In view of the provisions of the act of August 18, 1894, validating outstanding soldiers' additional certificates in the hands of bona fide purchasers, a duplicate certificate may issue to such a purchaser in the name of the soldier on due showing of the loss of the original and the further fact that it has not been located.

In that case, however, it appears that the certificate was valid, and, furthermore, it had been transferred prior to its loss. Therefore, said decision is not in conflict with the ruling herein made. In fact, the motion is based mainly upon the decision in the case of Brackett. It is not believed that the Brackett decision was correct in so far as it held that the certificate, under the circumstances therein shown, was validated by the act of 1894. Said decision will not, therefore, be followed.

The motion is accordingly denied.

RIGHT OF WAY-SURVEY BY DISQUALIFIED CORPORATION-ACT OF MARCH 3, 1875.

COCHISE ELECTRIC R. R. Co. v. ARIZONA SOUTHERN Co.

Where the laws of a State or Territory declare that every act done by a foreign corporation within said State or Territory prior to filing its articles of incorporation therein as provided by law shall be null and void, such corporation can acquire no rights within that jurisdiction under the act of March 3, 1875, by the survey of a right of way prior to the filing of its articles of incorporation in compliance with such State or Territorial laws. First Assistant Secretary Pierce to the Commissioner of the General (O.L.) Land Office, July 15, 1909. (G. B. G.)

This is the appeal of the Arizona Southern Company from your office decision of December 11, 1908, rejecting its application under the act of March 3, 1875 (18 Stat., 482), for conflict with the application of the Cochise Electric Railroad Company under the same act, for railroad right of way from a point in unsurveyed section 35, T. 23 S., R. 24 E., to a point on the west line of section 12, T. 24 S., R. 27 E., a distance of 19.418 miles, in Phoenix, Cochise county, land district, Arizona.

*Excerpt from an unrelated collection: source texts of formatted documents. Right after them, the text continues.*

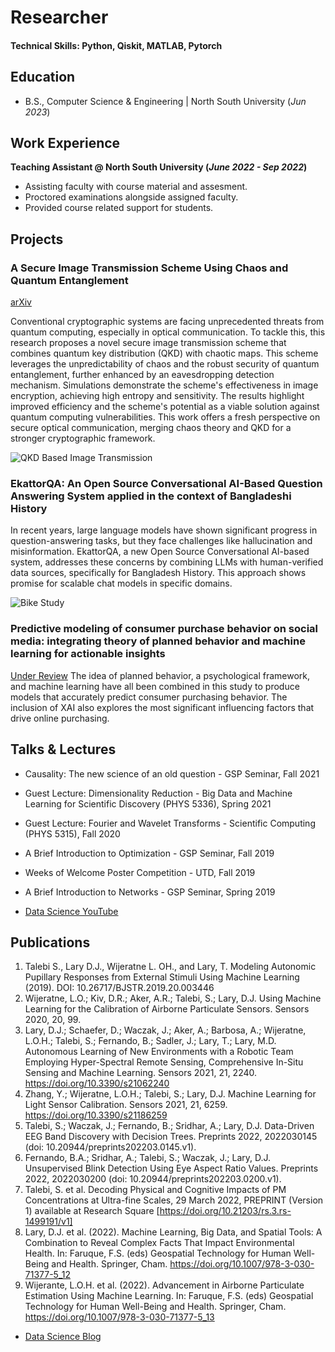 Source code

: 
# Researcher

#### Technical Skills: Python, Qiskit, MATLAB, Pytorch

## Education 			        		
- B.S., Computer Science & Engineering | North South University (_Jun 2023_)

## Work Experience
**Teaching Assistant @ North South University (_June 2022 - Sep 2022_)**
- Assisting faculty with course material and assesment. 
- Proctored examinations alongside assigned faculty.
- Provided course related support for students.

## Projects
### A Secure Image Transmission Scheme Using Chaos and Quantum Entanglement
[arXiv](https://arxiv.org/abs/2311.18471)


Conventional cryptographic systems are facing unprecedented threats from quantum computing, especially in optical communication. To tackle this, this research proposes a novel secure image transmission scheme that combines quantum key distribution (QKD) with chaotic maps. This scheme leverages the unpredictability of chaos and the robust security of quantum entanglement, further enhanced by an eavesdropping detection mechanism. Simulations demonstrate the scheme's effectiveness in image encryption, achieving high entropy and sensitivity. The results highlight improved efficiency and the scheme's potential as a viable solution against quantum computing vulnerabilities. This work offers a fresh perspective on secure optical communication, merging chaos theory and QKD for a stronger cryptographic framework.

![QKD Based Image Transmission](/assets/img/sit.jpg)

### EkattorQA: An Open Source Conversational AI-Based Question Answering System applied in the context of Bangladeshi History
<!---
Publication
-->
In recent years, large language models have shown significant progress in question-answering tasks, but they face challenges like hallucination and misinformation. EkattorQA, a new Open Source Conversational AI-based system, addresses these concerns by combining LLMs with human-verified data sources, specifically for Bangladesh History. This approach shows promise for scalable chat models in specific domains.

![Bike Study](/assets/img/eqa.jpg)

### Predictive modeling of consumer purchase behavior on social media: integrating theory of planned behavior and machine learning for actionable insights
[Under Review](https://journals.plos.org/plosone/)
The idea of planned behavior, a psychological framework, and machine learning have all been combined in this study to produce models that accurately predict consumer purchasing behavior. The inclusion of XAI also explores the most significant influencing factors that drive online purchasing.

## Talks & Lectures
- Causality: The new science of an old question - GSP Seminar, Fall 2021
- Guest Lecture: Dimensionality Reduction - Big Data and Machine Learning for Scientific Discovery (PHYS 5336), Spring 2021
- Guest Lecture: Fourier and Wavelet Transforms - Scientific Computing (PHYS 5315), Fall 2020
- A Brief Introduction to Optimization - GSP Seminar, Fall 2019
- Weeks of Welcome Poster Competition - UTD, Fall 2019
- A Brief Introduction to Networks - GSP Seminar, Spring 2019

- [Data Science YouTube](https://www.youtube.com/channel/UCa9gErQ9AE5jT2DZLjXBIdA)

## Publications
1. Talebi S., Lary D.J., Wijeratne L. OH., and Lary, T. Modeling Autonomic Pupillary Responses from External Stimuli Using Machine Learning (2019). DOI: 10.26717/BJSTR.2019.20.003446
2. Wijeratne, L.O.; Kiv, D.R.; Aker, A.R.; Talebi, S.; Lary, D.J. Using Machine Learning for the Calibration of Airborne Particulate Sensors. Sensors 2020, 20, 99.
3. Lary, D.J.; Schaefer, D.; Waczak, J.; Aker, A.; Barbosa, A.; Wijeratne, L.O.H.; Talebi, S.; Fernando, B.; Sadler, J.; Lary, T.; Lary, M.D. Autonomous Learning of New Environments with a Robotic Team Employing Hyper-Spectral Remote Sensing, Comprehensive In-Situ Sensing and Machine Learning. Sensors 2021, 21, 2240. https://doi.org/10.3390/s21062240
4. Zhang, Y.; Wijeratne, L.O.H.; Talebi, S.; Lary, D.J. Machine Learning for Light Sensor Calibration. Sensors 2021, 21, 6259. https://doi.org/10.3390/s21186259
5. Talebi, S.; Waczak, J.; Fernando, B.; Sridhar, A.; Lary, D.J. Data-Driven EEG Band Discovery with Decision Trees. Preprints 2022, 2022030145 (doi: 10.20944/preprints202203.0145.v1).
6. Fernando, B.A.; Sridhar, A.; Talebi, S.; Waczak, J.; Lary, D.J. Unsupervised Blink Detection Using Eye Aspect Ratio Values. Preprints 2022, 2022030200 (doi: 10.20944/preprints202203.0200.v1).
7. Talebi, S. et al. Decoding Physical and Cognitive Impacts of PM Concentrations at Ultra-fine Scales, 29 March 2022, PREPRINT (Version 1) available at Research Square [https://doi.org/10.21203/rs.3.rs-1499191/v1]
8. Lary, D.J. et al. (2022). Machine Learning, Big Data, and Spatial Tools: A Combination to Reveal Complex Facts That Impact Environmental Health. In: Faruque, F.S. (eds) Geospatial Technology for Human Well-Being and Health. Springer, Cham. https://doi.org/10.1007/978-3-030-71377-5_12
9. Wijerante, L.O.H. et al. (2022). Advancement in Airborne Particulate Estimation Using Machine Learning. In: Faruque, F.S. (eds) Geospatial Technology for Human Well-Being and Health. Springer, Cham. https://doi.org/10.1007/978-3-030-71377-5_13

- [Data Science Blog](https://medium.com/@shawhin)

It appears that the appellant, the Arizona Southern Company, was organized under the laws of the State of Minnesota, and that in accordance with such laws it filed its articles of incorporation in the office of the Secretary of State at St. Paul, April 29, 1908, and on May 14, 1908, filed such articles of incorporation in the office of the auditor for the Territory of Arizona.

The appellee, the Cochise Electric Railroad Company, was organized under the laws of the Territory of Arizona and filed its articles of incorporation in the office of the auditor for said Territory, April 16, 1908.

The Arizona Southern Company's survey of the line in question was begun April 17, 1908, and finished May 2, 1908. It was therefore made before the filing of that company's articles of incorporation, as required of a foreign corporation before it is authorized to do business in said Territory.

Section 909 of the Revised Statutes of the Territory of Arizona provides, among other things, that before a foreign corporation shall carry on any business in said Territory it shall file a certified and duly authorized copy of its articles of incorporation or charter with the secretary of the Territory.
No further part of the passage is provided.